W połowie stycznia ma się rozpocząć proces w sprawie śmierci Ewy Tylman. Według prokuratury Adam Z. miał pokłócić się z koleżanką, zepchnąć ją ze skarpy, a potem – kierowany strachem o konsekwencje tej sprzeczki – przeciągnąć ją na brzeg Warty i zepchnąć do wody. Ma odpowiadać za zabójstwo. Prokuratura chce utajnić proces.
Ojciec Ewy Tylman napisał list do Zbigniewa Ziobry. Chce jawnego procesu – poinformowała Gazeta Wyborcza.
– Jako ojciec pokrzywdzonej sprzeciwiam się takiemu wnioskowi i proszę Pana Prokuratora o zmianę tej decyzji – napisał Andrzej Tylman w liście do ministra sprawiedliwości i prokuratora generalnego Zbigniewa Ziobry. Andrzej Tylman chce, by „cała prawda ujrzała światło dzienne” i dodaje: – Cała Polska widziała ostatnią drogę mojej córki, kiedy jeszcze żyła, zanim znalazła się w rzece. Wiele osób śledziło losy tej sprawy, osobiście brało udział w poszukiwaniach Ewy i okazywało nam wyjątkową pomoc.

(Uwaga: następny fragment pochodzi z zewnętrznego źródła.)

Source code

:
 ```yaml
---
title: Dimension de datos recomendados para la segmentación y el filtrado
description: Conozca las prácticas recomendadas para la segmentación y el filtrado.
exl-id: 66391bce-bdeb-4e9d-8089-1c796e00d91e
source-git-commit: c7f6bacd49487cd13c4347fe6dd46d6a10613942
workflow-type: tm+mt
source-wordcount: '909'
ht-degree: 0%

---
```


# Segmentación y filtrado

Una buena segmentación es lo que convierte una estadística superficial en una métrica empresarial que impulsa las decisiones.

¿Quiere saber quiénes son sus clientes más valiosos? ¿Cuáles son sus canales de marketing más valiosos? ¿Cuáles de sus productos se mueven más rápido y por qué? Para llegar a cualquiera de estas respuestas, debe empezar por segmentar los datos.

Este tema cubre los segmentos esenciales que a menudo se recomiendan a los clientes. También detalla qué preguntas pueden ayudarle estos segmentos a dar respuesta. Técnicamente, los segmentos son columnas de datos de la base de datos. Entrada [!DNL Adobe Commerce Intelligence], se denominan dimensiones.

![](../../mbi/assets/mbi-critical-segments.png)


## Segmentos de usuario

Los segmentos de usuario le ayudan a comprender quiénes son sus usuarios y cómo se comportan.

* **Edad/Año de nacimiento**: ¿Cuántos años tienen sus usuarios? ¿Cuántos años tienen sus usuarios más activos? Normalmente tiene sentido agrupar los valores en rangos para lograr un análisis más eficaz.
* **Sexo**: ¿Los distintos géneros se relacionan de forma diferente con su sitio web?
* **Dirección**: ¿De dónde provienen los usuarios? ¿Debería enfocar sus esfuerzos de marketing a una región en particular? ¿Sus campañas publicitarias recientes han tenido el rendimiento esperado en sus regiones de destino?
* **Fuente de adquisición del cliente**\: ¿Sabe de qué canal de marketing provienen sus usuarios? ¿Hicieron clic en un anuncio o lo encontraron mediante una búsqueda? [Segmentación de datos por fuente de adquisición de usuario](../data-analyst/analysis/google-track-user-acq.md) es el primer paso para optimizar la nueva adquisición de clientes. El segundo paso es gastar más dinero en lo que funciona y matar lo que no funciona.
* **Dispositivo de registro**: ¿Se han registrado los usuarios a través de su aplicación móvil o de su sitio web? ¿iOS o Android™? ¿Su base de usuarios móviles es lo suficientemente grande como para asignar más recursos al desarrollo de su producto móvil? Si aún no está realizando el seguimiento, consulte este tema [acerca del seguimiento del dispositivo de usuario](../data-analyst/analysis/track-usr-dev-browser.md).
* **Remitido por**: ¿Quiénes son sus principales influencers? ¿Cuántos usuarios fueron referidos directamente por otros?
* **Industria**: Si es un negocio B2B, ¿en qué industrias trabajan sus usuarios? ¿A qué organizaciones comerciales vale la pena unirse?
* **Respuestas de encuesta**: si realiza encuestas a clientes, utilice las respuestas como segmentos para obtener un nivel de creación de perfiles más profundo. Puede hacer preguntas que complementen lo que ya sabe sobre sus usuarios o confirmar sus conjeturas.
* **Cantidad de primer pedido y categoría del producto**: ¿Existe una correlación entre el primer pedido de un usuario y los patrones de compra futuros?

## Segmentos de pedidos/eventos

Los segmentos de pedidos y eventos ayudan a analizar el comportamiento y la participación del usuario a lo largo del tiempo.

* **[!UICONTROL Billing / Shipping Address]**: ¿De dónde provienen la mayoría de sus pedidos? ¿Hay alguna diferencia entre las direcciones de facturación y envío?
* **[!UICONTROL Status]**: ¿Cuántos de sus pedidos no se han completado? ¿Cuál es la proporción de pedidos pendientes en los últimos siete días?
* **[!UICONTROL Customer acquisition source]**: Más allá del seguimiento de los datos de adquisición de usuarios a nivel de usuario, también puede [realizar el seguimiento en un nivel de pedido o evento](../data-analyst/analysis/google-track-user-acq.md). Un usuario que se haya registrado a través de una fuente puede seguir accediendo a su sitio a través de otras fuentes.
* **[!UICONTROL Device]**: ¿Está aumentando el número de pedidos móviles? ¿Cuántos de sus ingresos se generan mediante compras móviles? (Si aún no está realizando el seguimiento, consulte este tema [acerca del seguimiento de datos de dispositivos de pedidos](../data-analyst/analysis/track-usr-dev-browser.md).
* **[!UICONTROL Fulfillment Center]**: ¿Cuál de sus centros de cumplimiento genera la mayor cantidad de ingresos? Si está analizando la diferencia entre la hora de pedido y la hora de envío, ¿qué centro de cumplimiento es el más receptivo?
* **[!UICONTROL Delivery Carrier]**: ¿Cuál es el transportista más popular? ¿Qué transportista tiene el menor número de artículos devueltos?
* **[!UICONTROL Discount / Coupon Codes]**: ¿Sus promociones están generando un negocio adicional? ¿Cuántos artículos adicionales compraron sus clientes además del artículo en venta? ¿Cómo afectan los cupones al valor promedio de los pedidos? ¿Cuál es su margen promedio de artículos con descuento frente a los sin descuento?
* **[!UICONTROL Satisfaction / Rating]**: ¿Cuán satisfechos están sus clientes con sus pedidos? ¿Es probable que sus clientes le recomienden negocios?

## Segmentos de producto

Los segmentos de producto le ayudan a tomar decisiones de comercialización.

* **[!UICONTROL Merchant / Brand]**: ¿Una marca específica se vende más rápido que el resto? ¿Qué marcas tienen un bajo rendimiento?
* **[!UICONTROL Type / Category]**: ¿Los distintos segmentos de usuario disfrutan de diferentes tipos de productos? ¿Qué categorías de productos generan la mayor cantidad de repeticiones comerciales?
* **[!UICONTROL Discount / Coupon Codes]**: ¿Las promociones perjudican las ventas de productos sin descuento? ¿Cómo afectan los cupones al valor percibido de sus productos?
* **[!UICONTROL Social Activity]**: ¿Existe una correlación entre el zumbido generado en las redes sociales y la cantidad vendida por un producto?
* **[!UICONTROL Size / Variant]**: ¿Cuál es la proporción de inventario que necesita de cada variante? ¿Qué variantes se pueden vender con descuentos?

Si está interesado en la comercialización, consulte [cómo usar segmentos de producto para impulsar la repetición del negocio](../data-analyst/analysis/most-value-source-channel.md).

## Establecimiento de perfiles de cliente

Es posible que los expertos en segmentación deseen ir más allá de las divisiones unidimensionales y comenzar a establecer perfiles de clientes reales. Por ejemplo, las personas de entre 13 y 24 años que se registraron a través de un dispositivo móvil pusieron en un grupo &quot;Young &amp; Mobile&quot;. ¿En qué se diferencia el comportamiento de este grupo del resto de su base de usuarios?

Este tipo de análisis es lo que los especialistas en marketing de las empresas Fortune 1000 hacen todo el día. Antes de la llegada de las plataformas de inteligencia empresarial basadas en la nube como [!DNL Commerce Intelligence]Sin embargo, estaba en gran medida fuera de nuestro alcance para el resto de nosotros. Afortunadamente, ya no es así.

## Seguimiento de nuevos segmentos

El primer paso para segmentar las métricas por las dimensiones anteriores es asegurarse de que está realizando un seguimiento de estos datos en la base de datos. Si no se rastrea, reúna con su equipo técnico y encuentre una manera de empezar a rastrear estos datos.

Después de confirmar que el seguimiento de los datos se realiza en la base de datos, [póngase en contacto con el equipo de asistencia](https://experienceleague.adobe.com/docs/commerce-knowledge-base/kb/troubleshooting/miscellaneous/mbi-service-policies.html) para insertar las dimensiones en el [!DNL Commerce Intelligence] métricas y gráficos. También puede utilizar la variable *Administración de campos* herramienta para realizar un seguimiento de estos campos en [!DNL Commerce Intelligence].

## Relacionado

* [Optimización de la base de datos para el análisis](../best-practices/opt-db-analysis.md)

Andrzej Tylman pisze także: – Wszystko to, co działo się w tej sprawie, ilość wersji, wydarzeń, tego, co się mogło z Ewą stać, tworzenie fałszywych dowodów powoduje, że sprawa musi być prowadzona z otwartą kurtyną. Nie chciałbym, aby pozostało wrażenie, że prokurator czy sąd ma w tej sprawie coś do ukrycia.
Decyzję w sprawie utajnienia procesu sąd ma podjąć na posiedzeniu w czwartek 8 grudnia.